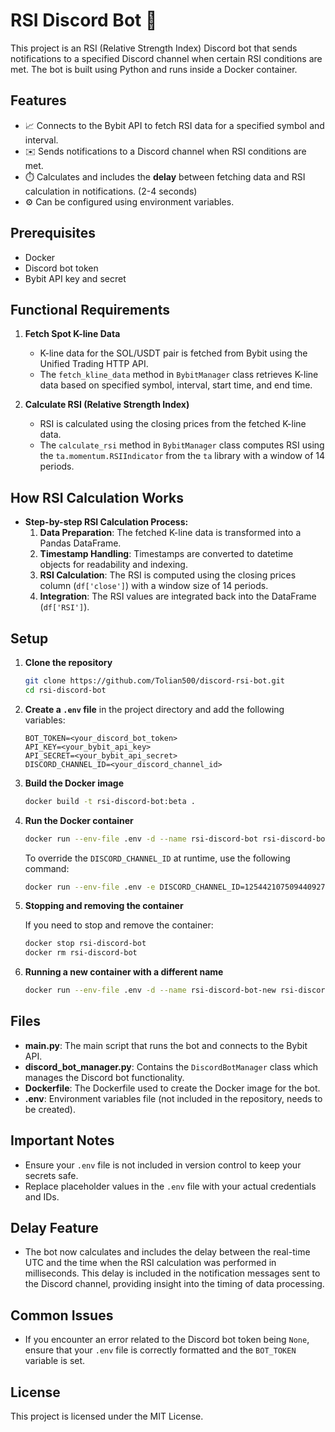 # RSI Discord Bot 🤖

This project is an RSI (Relative Strength Index) Discord bot that sends notifications to a specified Discord channel when certain RSI conditions are met. The bot is built using Python and runs inside a Docker container.

## Features

- 📈 Connects to the Bybit API to fetch RSI data for a specified symbol and interval.
- ✉️ Sends notifications to a Discord channel when RSI conditions are met.
- ⏱️ Calculates and includes the **delay** between fetching data and RSI calculation in notifications. (2-4 seconds)
- ⚙️ Can be configured using environment variables.

## Prerequisites

- Docker
- Discord bot token
- Bybit API key and secret

## Functional Requirements

1. **Fetch Spot K-line Data**
   - K-line data for the SOL/USDT pair is fetched from Bybit using the Unified Trading HTTP API.
   - The `fetch_kline_data` method in `BybitManager` class retrieves K-line data based on specified symbol, interval, start time, and end time.

2. **Calculate RSI (Relative Strength Index)**
   - RSI is calculated using the closing prices from the fetched K-line data.
   - The `calculate_rsi` method in `BybitManager` class computes RSI using the `ta.momentum.RSIIndicator` from the `ta` library with a window of 14 periods.

## How RSI Calculation Works

- **Step-by-step RSI Calculation Process:**
  1. **Data Preparation**: The fetched K-line data is transformed into a Pandas DataFrame.
  2. **Timestamp Handling**: Timestamps are converted to datetime objects for readability and indexing.
  3. **RSI Calculation**: The RSI is computed using the closing prices column (`df['close']`) with a window size of 14 periods.
  4. **Integration**: The RSI values are integrated back into the DataFrame (`df['RSI']`).

## Setup

1. **Clone the repository**

    ```bash
    git clone https://github.com/Tolian500/discord-rsi-bot.git
    cd rsi-discord-bot
    ```

2. **Create a `.env` file** in the project directory and add the following variables:

    ```env
    BOT_TOKEN=<your_discord_bot_token>
    API_KEY=<your_bybit_api_key>
    API_SECRET=<your_bybit_api_secret>
    DISCORD_CHANNEL_ID=<your_discord_channel_id>
    ```

3. **Build the Docker image**

    ```bash
    docker build -t rsi-discord-bot:beta .
    ```

4. **Run the Docker container**

    ```bash
    docker run --env-file .env -d --name rsi-discord-bot rsi-discord-bot:beta
    ```

    To override the `DISCORD_CHANNEL_ID` at runtime, use the following command:

    ```bash
    docker run --env-file .env -e DISCORD_CHANNEL_ID=1254421075094409270 -d --name rsi-discord-bot-new rsi-discord-bot:beta
    ```

5. **Stopping and removing the container**

    If you need to stop and remove the container:

    ```bash
    docker stop rsi-discord-bot
    docker rm rsi-discord-bot
    ```

6. **Running a new container with a different name**

    ```bash
    docker run --env-file .env -d --name rsi-discord-bot-new rsi-discord-bot:beta
    ```

## Files

- **main.py**: The main script that runs the bot and connects to the Bybit API.
- **discord_bot_manager.py**: Contains the `DiscordBotManager` class which manages the Discord bot functionality.
- **Dockerfile**: The Dockerfile used to create the Docker image for the bot.
- **.env**: Environment variables file (not included in the repository, needs to be created).

## Important Notes

- Ensure your `.env` file is not included in version control to keep your secrets safe.
- Replace placeholder values in the `.env` file with your actual credentials and IDs.

## Delay Feature

- The bot now calculates and includes the delay between the real-time UTC and the time when the RSI calculation was performed in milliseconds. This delay is included in the notification messages sent to the Discord channel, providing insight into the timing of data processing.

## Common Issues

- If you encounter an error related to the Discord bot token being `None`, ensure that your `.env` file is correctly formatted and the `BOT_TOKEN` variable is set.

## License

This project is licensed under the MIT License.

ACTIVITY >>
Of the lines above, show those in which "beta" appears.

TASK RESPONSE >>
    docker build -t rsi-discord-bot:beta .
    docker run --env-file .env -d --name rsi-discord-bot rsi-discord-bot:beta
    docker run --env-file .env -e DISCORD_CHANNEL_ID=1254421075094409270 -d --name rsi-discord-bot-new rsi-discord-bot:beta
    docker run --env-file .env -d --name rsi-discord-bot-new rsi-discord-bot:beta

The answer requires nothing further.